Work, Shmurk.

Posted: July 21, 2010 in Uncategorized

Guess what.  I love not working.  I know this goes against everything my mother taught me, but I cannot help the way I feel.  I love being able to sleep in if I want.  I like to enjoy my morning coffee while watching the View and checking my email.  It’s nice to be able to take the dog for a walk when I feel like it.  I’m able to keep up with my to-do list, keep my house clean, and catch up with friends who I have lost touch with.  I have no stress, EXCEPT when my mother calls me to find out if I have a job…yet.

I’ve worked my whole life, until now.  I always felt like I was spinning my wheels.  There just were not enough hours in the day.  Everything was rushed.  I felt like I was going through the motions during the work week, and not really enjoying anything about corporate America.  What’s the point of it all, anyway?  Obviously, we all need to work to pay the bills, but what’s the have a job that ruins the quality of your life?  We spend so much time at work that it’s difficult to not let it affect your personal life, especially if you’ve had a bad day at the office.
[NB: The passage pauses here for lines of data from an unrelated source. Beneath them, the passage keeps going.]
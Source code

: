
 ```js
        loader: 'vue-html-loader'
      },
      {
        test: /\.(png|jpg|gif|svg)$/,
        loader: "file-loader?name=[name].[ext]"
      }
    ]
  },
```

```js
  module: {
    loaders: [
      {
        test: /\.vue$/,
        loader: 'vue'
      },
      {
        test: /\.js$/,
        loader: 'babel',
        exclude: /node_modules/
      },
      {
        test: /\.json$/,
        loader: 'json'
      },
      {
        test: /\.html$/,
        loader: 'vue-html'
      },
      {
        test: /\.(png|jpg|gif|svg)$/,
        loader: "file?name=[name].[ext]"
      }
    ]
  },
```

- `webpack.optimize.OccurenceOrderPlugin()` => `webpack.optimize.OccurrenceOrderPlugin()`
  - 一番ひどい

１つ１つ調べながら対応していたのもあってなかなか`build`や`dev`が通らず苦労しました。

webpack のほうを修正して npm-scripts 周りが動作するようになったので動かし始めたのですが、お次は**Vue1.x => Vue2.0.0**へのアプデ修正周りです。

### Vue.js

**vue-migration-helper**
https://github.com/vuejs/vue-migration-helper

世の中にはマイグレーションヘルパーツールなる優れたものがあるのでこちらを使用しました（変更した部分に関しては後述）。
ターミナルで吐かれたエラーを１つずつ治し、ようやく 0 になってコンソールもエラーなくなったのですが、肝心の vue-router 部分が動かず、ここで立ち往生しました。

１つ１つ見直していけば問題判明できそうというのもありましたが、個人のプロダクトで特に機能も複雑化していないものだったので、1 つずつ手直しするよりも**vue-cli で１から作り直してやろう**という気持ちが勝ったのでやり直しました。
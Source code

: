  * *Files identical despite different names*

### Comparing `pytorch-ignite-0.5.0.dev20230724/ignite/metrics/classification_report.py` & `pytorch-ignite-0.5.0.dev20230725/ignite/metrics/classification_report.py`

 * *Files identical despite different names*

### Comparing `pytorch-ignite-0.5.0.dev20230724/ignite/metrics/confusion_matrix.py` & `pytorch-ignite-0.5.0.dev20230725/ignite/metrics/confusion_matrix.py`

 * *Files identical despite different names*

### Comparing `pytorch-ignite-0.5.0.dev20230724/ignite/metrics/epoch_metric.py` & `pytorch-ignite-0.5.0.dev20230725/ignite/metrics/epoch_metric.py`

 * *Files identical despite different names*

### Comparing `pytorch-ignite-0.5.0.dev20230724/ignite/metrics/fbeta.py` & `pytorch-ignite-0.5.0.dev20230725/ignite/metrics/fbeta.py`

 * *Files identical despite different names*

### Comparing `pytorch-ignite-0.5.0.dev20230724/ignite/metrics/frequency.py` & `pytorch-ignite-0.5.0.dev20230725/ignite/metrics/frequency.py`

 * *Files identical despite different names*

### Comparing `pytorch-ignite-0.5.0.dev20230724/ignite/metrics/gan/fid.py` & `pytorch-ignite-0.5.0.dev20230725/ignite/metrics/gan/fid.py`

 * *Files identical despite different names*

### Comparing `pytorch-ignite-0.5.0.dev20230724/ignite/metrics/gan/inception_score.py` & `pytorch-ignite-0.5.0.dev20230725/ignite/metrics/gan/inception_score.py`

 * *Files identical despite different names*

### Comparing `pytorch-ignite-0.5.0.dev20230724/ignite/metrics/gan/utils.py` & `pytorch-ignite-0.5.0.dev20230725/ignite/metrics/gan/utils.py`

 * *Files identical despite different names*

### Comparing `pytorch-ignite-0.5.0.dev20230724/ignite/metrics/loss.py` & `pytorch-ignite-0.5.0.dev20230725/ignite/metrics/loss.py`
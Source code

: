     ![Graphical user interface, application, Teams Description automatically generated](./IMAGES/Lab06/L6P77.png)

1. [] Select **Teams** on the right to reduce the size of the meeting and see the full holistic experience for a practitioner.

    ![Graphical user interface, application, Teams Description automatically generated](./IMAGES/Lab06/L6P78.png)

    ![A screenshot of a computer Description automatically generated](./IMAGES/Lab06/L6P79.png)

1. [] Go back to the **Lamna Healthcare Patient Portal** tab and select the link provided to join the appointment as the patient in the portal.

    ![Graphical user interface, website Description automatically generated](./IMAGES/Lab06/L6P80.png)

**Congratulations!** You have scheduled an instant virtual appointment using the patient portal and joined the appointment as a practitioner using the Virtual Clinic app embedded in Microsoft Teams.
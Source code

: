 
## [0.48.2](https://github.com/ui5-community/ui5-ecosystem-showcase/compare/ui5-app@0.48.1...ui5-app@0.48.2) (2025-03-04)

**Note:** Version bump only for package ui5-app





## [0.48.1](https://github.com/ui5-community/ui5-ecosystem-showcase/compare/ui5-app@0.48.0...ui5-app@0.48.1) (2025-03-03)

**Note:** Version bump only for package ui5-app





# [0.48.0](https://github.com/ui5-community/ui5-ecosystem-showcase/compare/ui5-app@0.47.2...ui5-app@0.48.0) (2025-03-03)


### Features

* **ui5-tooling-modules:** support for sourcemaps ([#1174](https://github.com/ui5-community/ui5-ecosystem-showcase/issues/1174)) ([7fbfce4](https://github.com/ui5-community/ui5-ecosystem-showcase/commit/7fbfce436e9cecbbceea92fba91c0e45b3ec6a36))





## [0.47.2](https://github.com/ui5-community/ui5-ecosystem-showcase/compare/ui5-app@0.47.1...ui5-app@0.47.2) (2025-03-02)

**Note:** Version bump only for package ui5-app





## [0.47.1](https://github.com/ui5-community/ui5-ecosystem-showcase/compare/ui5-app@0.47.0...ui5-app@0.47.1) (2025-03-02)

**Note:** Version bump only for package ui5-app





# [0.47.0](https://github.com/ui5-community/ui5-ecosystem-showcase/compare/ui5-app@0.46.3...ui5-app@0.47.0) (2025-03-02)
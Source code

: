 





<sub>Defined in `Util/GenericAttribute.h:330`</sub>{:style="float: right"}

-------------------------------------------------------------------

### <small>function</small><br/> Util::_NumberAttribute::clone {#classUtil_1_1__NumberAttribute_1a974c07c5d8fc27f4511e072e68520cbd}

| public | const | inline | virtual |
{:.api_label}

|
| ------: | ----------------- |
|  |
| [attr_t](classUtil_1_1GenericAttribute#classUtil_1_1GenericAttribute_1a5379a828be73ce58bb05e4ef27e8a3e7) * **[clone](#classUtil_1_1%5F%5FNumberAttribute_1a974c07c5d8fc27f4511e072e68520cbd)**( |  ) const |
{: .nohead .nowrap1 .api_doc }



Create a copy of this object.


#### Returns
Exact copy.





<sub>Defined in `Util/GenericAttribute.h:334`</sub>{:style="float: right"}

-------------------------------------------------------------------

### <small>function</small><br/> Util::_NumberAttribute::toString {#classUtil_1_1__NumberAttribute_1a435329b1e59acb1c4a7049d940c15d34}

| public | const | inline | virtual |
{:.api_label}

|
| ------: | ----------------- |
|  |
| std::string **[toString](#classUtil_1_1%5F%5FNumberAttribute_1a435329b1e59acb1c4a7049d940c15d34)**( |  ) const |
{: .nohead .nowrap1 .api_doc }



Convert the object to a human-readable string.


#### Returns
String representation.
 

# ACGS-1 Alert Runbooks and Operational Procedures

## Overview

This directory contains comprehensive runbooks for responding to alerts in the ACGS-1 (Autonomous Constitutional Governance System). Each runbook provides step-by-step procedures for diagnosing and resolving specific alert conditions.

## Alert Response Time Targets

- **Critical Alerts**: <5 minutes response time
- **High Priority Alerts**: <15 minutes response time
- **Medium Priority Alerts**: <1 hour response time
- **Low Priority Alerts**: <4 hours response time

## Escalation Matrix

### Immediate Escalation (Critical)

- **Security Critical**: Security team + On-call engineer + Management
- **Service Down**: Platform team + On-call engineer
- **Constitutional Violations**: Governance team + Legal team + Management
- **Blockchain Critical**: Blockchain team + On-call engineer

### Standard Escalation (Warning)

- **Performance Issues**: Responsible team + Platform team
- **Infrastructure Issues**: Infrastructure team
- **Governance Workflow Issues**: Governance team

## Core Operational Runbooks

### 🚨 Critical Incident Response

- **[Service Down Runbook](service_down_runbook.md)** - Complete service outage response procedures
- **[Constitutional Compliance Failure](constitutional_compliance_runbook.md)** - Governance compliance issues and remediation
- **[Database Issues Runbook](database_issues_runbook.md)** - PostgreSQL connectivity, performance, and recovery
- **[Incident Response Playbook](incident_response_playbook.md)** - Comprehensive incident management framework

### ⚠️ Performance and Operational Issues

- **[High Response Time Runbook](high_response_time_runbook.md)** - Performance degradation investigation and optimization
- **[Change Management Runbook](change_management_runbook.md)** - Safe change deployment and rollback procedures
I’ve never been fully satisfied with any job I’ve had.  I don’t enjoy pushing paperwork, measly cost-of-living pay increases, dealing with difficult personalities, and being forced to sit at a desk until 5:00, even if I’m finished with all of my work.

I suppose I’m still trying to pick my passion.  I wonder if I’ll ever find it.  Until then, I’m enjoying unemployment.  That probably sounds pretty pathetic to a lot of people, but it makes me happy.  And that is what is most important :-).